- _DATA SUPPLIED_
※

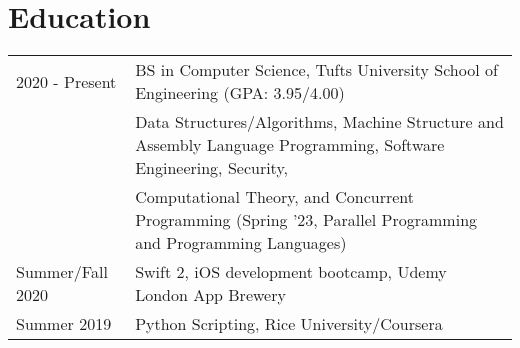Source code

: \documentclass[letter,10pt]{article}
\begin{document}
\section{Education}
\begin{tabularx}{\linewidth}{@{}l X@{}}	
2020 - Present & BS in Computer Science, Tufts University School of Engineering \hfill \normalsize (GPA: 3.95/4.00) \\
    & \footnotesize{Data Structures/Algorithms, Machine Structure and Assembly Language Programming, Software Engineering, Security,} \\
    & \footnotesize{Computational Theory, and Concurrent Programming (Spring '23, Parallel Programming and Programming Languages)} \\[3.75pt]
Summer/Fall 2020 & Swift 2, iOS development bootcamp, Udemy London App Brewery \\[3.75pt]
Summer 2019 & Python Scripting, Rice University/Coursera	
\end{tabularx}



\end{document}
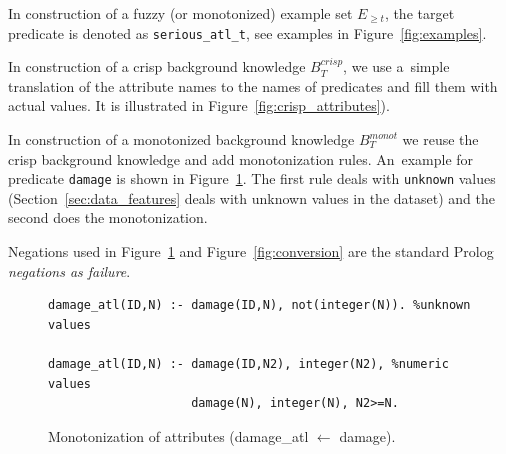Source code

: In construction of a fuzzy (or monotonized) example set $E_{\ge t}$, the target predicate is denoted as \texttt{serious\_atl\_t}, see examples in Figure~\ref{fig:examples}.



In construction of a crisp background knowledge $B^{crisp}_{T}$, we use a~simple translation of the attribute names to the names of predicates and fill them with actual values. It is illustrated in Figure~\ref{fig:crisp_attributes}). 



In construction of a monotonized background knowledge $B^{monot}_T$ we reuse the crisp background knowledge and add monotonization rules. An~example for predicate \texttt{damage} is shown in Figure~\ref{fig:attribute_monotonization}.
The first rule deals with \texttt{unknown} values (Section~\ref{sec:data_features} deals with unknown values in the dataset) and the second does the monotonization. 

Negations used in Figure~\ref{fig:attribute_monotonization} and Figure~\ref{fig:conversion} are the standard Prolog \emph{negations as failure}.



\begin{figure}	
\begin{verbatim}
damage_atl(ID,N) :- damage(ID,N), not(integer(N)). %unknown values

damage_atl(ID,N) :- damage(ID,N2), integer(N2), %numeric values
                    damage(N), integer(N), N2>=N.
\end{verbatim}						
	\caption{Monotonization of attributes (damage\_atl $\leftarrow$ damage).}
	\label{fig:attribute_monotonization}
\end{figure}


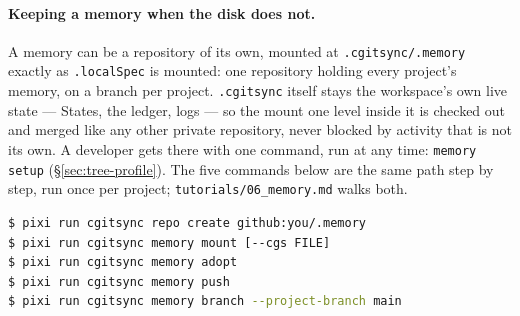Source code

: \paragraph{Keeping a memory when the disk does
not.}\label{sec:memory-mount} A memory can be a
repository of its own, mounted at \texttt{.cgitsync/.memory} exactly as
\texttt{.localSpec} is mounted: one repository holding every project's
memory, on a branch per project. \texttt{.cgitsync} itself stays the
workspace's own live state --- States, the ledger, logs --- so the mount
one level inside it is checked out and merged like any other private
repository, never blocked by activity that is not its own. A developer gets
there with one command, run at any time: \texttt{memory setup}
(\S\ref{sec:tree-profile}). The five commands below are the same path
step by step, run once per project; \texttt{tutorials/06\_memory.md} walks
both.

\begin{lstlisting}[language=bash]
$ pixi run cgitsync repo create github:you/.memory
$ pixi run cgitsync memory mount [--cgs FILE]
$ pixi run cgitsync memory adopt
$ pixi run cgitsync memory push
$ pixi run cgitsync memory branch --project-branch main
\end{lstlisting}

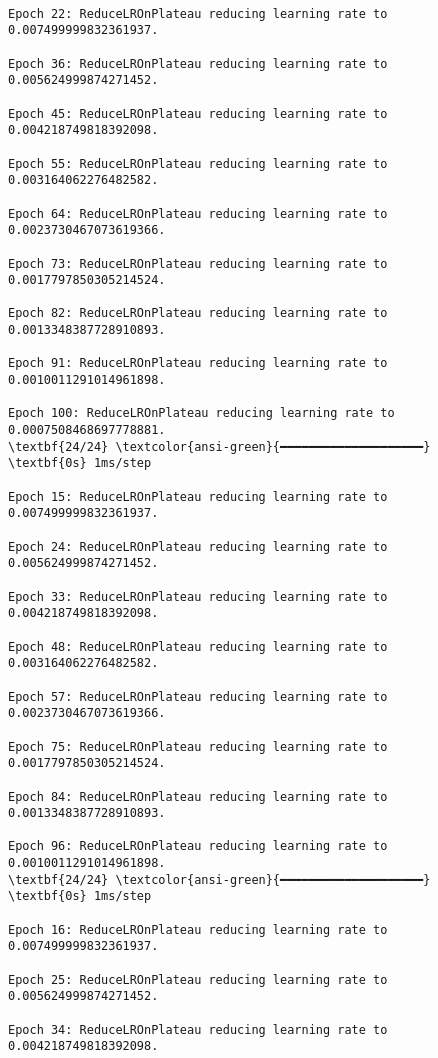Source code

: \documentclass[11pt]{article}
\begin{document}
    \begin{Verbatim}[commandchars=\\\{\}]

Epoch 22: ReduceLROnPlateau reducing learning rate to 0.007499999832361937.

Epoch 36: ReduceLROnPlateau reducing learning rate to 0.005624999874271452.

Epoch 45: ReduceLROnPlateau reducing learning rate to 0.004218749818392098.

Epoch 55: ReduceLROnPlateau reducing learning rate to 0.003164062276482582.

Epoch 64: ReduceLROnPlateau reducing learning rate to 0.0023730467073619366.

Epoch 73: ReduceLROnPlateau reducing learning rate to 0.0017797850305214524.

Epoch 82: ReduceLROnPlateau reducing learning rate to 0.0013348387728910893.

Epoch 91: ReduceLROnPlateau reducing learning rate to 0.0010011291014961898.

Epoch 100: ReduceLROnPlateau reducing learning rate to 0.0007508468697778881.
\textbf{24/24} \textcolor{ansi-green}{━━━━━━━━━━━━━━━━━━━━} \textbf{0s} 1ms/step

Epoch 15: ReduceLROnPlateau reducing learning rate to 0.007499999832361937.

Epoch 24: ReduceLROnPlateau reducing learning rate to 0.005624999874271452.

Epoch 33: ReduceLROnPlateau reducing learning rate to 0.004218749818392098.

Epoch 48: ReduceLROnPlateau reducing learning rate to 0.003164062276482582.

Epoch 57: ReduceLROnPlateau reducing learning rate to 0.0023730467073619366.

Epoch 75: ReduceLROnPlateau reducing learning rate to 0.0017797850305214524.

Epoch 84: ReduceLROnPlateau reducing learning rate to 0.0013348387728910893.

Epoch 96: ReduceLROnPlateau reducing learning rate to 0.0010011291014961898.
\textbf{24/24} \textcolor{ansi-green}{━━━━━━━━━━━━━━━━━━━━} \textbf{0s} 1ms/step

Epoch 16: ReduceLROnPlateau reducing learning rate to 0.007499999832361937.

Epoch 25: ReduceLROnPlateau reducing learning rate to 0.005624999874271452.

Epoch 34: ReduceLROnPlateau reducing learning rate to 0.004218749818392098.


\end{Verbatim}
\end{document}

※

- _WHAT YOU NEED TO DO_
Return every line from the one holding "Epoch 24: ReduceLROnPlateau" through the end of the data, exactly as it appears, with both ends kept and nothing else.

- _RESPONSE_
Epoch 24: ReduceLROnPlateau reducing learning rate to 0.005624999874271452.

Epoch 33: ReduceLROnPlateau reducing learning rate to 0.004218749818392098.

Epoch 48: ReduceLROnPlateau reducing learning rate to 0.003164062276482582.

Epoch 57: ReduceLROnPlateau reducing learning rate to 0.0023730467073619366.

Epoch 75: ReduceLROnPlateau reducing learning rate to 0.0017797850305214524.

Epoch 84: ReduceLROnPlateau reducing learning rate to 0.0013348387728910893.

Epoch 96: ReduceLROnPlateau reducing learning rate to 0.0010011291014961898.
\textbf{24/24} \textcolor{ansi-green}{━━━━━━━━━━━━━━━━━━━━} \textbf{0s} 1ms/step

Epoch 16: ReduceLROnPlateau reducing learning rate to 0.007499999832361937.

Epoch 25: ReduceLROnPlateau reducing learning rate to 0.005624999874271452.

Epoch 34: ReduceLROnPlateau reducing learning rate to 0.004218749818392098.


\end{Verbatim}
\end{document}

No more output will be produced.